- **EXERCISE DIRECTIONS**: Exactly those lines that run from the one containing "mantissa finale senza perdere informazioni." through the last line of the entries below should be printed, and no others.

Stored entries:
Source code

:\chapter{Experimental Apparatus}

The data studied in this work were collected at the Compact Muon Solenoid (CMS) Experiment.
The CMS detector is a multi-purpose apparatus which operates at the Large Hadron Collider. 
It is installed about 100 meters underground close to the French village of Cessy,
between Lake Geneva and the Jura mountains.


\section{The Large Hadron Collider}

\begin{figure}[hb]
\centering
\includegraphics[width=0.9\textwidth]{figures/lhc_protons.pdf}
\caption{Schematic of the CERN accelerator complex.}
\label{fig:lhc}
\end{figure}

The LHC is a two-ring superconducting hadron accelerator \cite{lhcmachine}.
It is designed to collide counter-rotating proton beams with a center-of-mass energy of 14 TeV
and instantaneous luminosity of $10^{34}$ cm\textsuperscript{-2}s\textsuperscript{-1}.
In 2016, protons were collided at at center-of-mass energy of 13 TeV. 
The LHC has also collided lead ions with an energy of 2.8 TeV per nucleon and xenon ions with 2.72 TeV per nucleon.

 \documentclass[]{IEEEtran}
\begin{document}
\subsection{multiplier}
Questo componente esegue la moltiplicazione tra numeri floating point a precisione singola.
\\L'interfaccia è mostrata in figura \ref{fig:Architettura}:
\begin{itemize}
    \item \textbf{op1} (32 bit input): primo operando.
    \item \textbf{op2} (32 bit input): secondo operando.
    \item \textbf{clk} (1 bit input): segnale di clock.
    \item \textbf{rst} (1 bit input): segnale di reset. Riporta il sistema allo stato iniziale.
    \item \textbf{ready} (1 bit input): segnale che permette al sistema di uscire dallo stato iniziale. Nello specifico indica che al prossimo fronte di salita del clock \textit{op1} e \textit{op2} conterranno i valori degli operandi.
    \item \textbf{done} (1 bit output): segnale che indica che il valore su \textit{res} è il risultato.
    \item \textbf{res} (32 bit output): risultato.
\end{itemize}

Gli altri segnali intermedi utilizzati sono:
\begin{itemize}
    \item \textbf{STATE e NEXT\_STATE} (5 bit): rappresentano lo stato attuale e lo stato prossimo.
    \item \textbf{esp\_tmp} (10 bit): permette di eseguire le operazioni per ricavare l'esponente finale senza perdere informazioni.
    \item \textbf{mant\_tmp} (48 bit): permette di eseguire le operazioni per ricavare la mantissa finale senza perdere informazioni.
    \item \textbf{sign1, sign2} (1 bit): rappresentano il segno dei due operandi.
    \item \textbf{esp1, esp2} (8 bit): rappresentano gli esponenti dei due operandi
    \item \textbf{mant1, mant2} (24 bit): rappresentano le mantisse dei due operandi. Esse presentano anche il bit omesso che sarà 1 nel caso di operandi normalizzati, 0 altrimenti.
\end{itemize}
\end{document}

- **RESPONSE TO THIS EXERCISE**:
    \item \textbf{mant\_tmp} (48 bit): permette di eseguire le operazioni per ricavare la mantissa finale senza perdere informazioni.
    \item \textbf{sign1, sign2} (1 bit): rappresentano il segno dei due operandi.
    \item \textbf{esp1, esp2} (8 bit): rappresentano gli esponenti dei due operandi
    \item \textbf{mant1, mant2} (24 bit): rappresentano le mantisse dei due operandi. Esse presentano anche il bit omesso che sarà 1 nel caso di operandi normalizzati, 0 altrimenti.
\end{itemize}
\end{document}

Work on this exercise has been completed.